Dataset entries:

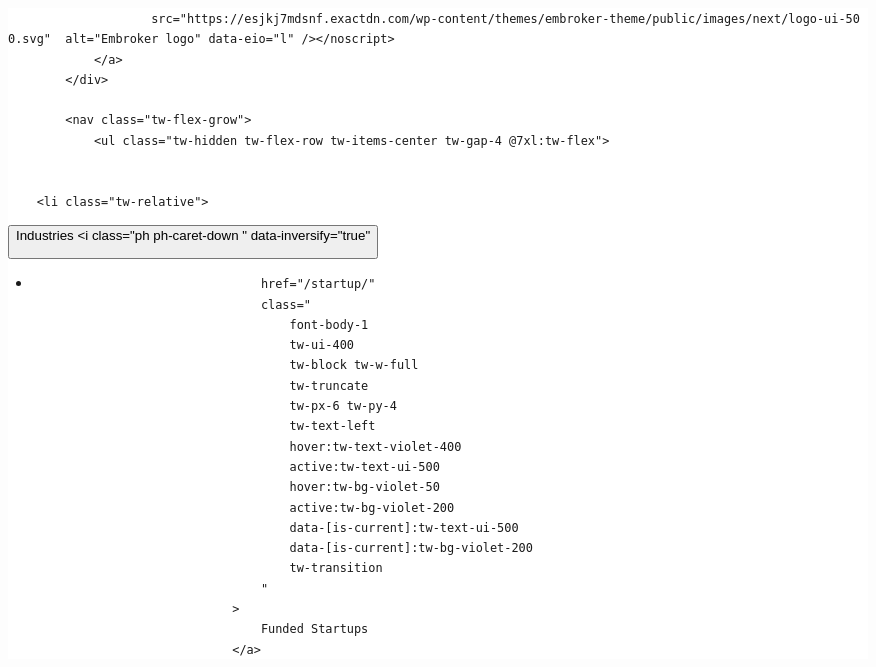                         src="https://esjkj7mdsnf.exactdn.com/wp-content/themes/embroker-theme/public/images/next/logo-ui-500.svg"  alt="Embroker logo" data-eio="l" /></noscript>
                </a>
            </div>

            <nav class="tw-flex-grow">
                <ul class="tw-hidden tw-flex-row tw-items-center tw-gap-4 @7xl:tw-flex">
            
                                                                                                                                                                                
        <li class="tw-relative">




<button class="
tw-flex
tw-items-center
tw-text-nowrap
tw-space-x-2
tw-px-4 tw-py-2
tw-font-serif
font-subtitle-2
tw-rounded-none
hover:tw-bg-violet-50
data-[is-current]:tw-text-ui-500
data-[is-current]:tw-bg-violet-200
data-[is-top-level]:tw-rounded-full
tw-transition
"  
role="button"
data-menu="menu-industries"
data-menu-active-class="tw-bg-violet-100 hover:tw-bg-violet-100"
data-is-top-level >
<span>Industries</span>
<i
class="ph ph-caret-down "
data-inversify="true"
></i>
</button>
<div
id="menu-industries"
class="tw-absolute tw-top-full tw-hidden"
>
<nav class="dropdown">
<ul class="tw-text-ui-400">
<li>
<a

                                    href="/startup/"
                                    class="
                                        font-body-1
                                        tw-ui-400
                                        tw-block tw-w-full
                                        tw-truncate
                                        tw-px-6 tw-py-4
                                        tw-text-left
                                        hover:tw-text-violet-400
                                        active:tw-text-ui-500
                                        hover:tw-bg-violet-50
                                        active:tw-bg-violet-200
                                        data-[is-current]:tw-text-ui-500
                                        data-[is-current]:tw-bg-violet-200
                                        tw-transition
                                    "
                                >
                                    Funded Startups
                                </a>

What needs to be done ->
Start at the line containing "font-body-1" and transcribe through the end of the entries. Please keep both ends and add nothing.

Solution for this task ->
                                        font-body-1
                                        tw-ui-400
                                        tw-block tw-w-full
                                        tw-truncate
                                        tw-px-6 tw-py-4
                                        tw-text-left
                                        hover:tw-text-violet-400
                                        active:tw-text-ui-500
                                        hover:tw-bg-violet-50
                                        active:tw-bg-violet-200
                                        data-[is-current]:tw-text-ui-500
                                        data-[is-current]:tw-bg-violet-200
                                        tw-transition
                                    "
                                >
                                    Funded Startups
                                </a>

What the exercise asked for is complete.